Interessant ist vielleicht noch, dass auch Ulrike Trebesius auf dem niedersächsischen LPT anwesend war, und dass man aus dieser Quelle erfährt:
"Zeitgleich wird diese Resolution zum Parteitag des Landesverbandes Niedersachsen in Hannover vorgestellt und anschließend parteiintern und über die Medien veröffentlicht."

* Erg. 20.03.2015: Es handelt sich um die "Initiative Bürgerliche AfD".
** Erg. 21.03.2015: Ein Bericht über diesen LPT steht auf der Homepage des KV Stadt Oldenburg / Ammerland.

Das alles lässt mich vermuten, das den Liberalen, soldatisch gesprochen, der Allerwerteste auf Grundeis ging.
Denn anders kann ich mir schon den ersten Absatz der Deutschland-Resolution nicht erklären, der wie folgt lautet:
"Reden wir nicht um den heißen Brei herum: wer die sogenannte Erfurter Resolution unterschreibt, dem passt die Richtung der AfD nicht.
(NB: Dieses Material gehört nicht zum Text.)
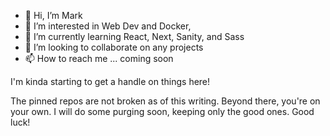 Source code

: 
- 👋 Hi, I’m Mark
- 👀 I’m interested in Web Dev and Docker, 
- 🌱 I’m currently learning React, Next, Sanity, and Sass 
- 💞️ I’m looking to collaborate on any projects
- 📫 How to reach me ... coming soon

I'm kinda starting to get a handle on things here!

The pinned repos are not broken as of this writing.  Beyond there, you're on your own.  I will do some purging soon, 
keeping only the good ones. Good luck!

<!---
caldwmark/caldwmark is a ✨ special ✨ repository because its `README.md` (this file) appears on your GitHub profile.
You can click the Preview link to take a look at your changes.
--->
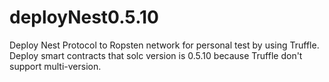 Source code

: # deployNest0.5.10
Deploy Nest Protocol to Ropsten network for personal test by using Truffle.
Deploy smart contracts that solc version is 0.5.10 because Truffle don't support multi-version. 
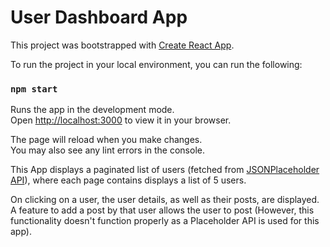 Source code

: # User Dashboard App

This project was bootstrapped with [Create React App](https://github.com/facebook/create-react-app).

To run the project in your local environment, you can run the following:

### `npm start`

Runs the app in the development mode.\
Open [http://localhost:3000](http://localhost:3000) to view it in your browser.

The page will reload when you make changes.\
You may also see any lint errors in the console.

This App displays a paginated list of users (fetched from [JSONPlaceholder API](https://jsonplaceholder.typicode.com/users)), where each page contains displays a list of 5 users.

On clicking on a user, the user details, as well as their posts, are displayed. A feature to add a post by that user allows the user to post (However, this functionality doesn't function properly as a Placeholder API is used for this app).
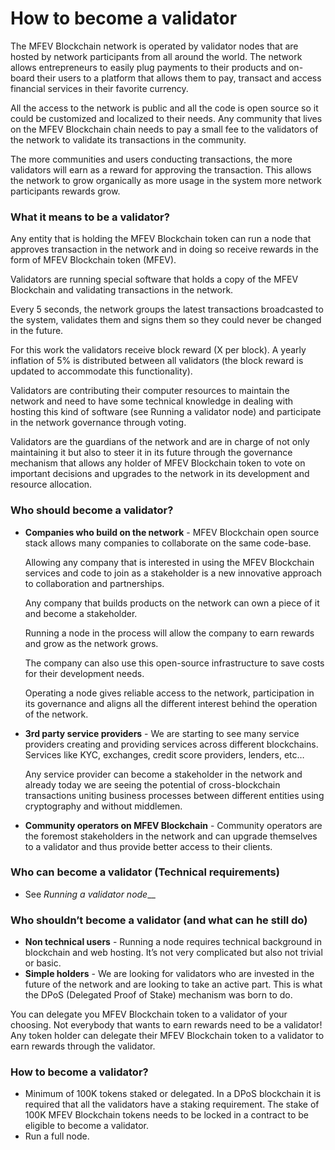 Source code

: # How to become a validator

The MFEV Blockchain network is operated by validator nodes that are hosted by network participants from all around the world. The network allows entrepreneurs to easily plug payments to their products and on-board their users to a platform that allows them to pay, transact and access financial services in their favorite currency.

All the access to the network is public and all the code is open source so it could be customized and localized to their needs. Any community that lives on the MFEV Blockchain chain needs to pay a small fee to the validators of the network to validate its transactions in the community.

The more communities and users conducting transactions, the more validators will earn as a reward for approving the transaction. This allows the network to grow organically as more usage in the system more network participants rewards grow.

### What it means to be a validator?

Any entity that is holding the MFEV Blockchain token can run a node that approves transaction in the network and in doing so receive rewards in the form of MFEV Blockchain token (MFEV).

Validators are running special software that holds a copy of the MFEV Blockchain and validating transactions in the network.

Every 5 seconds, the network groups the latest transactions broadcasted to the system, validates them and signs them so they could never be changed in the future.

For this work the validators receive block reward (X per block). A yearly inflation of 5% is distributed between all validators (the block reward is updated to accommodate this functionality).

Validators are contributing their computer resources to maintain the network and need to have some technical knowledge in dealing with hosting this kind of software (see Running a validator node) and participate in the network governance through voting.

Validators are the guardians of the network and are in charge of not only maintaining it but also to steer it in its future through the governance mechanism that allows any holder of MFEV Blockchain token to vote on important decisions and upgrades to the network in its development and resource allocation.

### Who should become a validator?

*   **Companies who build on the network** - MFEV Blockchain open source stack allows many companies to collaborate on the same code-base.

    Allowing any company that is interested in using the MFEV Blockchain services and code to join as a stakeholder is a new innovative approach to collaboration and partnerships.

    Any company that builds products on the network can own a piece of it and become a stakeholder.

    Running a node in the process will allow the company to earn rewards and grow as the network grows.

    The company can also use this open-source infrastructure to save costs for their development needs.

    Operating a node gives reliable access to the network, participation in its governance and aligns all the different interest behind the operation of the network.
*   **3rd party service providers** - We are starting to see many service providers creating and providing services across different blockchains. Services like KYC, exchanges, credit score providers, lenders, etc…

    Any service provider can become a stakeholder in the network and already today we are seeing the potential of cross-blockchain transactions uniting business processes between different entities using cryptography and without middlemen.
* **Community operators on MFEV Blockchain** - Community operators are the foremost stakeholders in the network and can upgrade themselves to a validator and thus provide better access to their clients.

### Who can become a validator (Technical requirements)

* See _Running a validator node_\_\_

### Who shouldn’t become a validator (and what can he still do)

* **Non technical users** - Running a node requires technical background in blockchain and web hosting. It’s not very complicated but also not trivial or basic.
* **Simple holders** - We are looking for validators who are invested in the future of the network and are looking to take an active part. This is what the DPoS (Delegated Proof of Stake) mechanism was born to do.

You can delegate you MFEV Blockchain token to a validator of your choosing. Not everybody that wants to earn rewards need to be a validator! Any token holder can delegate their MFEV Blockchain token to a validator to earn rewards through the validator.

### How to become a validator?

* Minimum of 100K tokens staked or delegated. In a DPoS blockchain it is required that all the validators have a staking requirement. The stake of 100K MFEV Blockchain tokens needs to be locked in a contract to be eligible to become a validator.
* Run a full node.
Der will eine andere AfD, eine AfD der flachen Parolen und der schrillen Töne. Der will die Partei auf Provokation und Protest verengen. Der schlägt allen Parteimitgliedern ins Gesicht, die derzeit sachlich und konstruktiv an einem Parteiprogramm arbeiten, dessen thematische Breite einer Volkspartei würdig ist."
Es ist zunächst einmal eine Unverschämtheit, allen Unterzeichnern der Erfurter Resolution zu unterstellen, für eine "andere AfD, eine AfD der flachen Parolen und der schrillen Töne" einzutreten, und eine Verengung der "Partei auf Provokation und Protest" zu betreiben.

Die Liberalen mögen vielleicht anderweitige Anhaltspunkte für entsprechende Bestrebungen der ERSTunterzeichner haben.
Eine saubere Textinterpretation gibt aber eine solche Zielsetzung nicht her; von daher ist es eine Frechheit, diese gleich allen Unterzeichnern zu unterstellen.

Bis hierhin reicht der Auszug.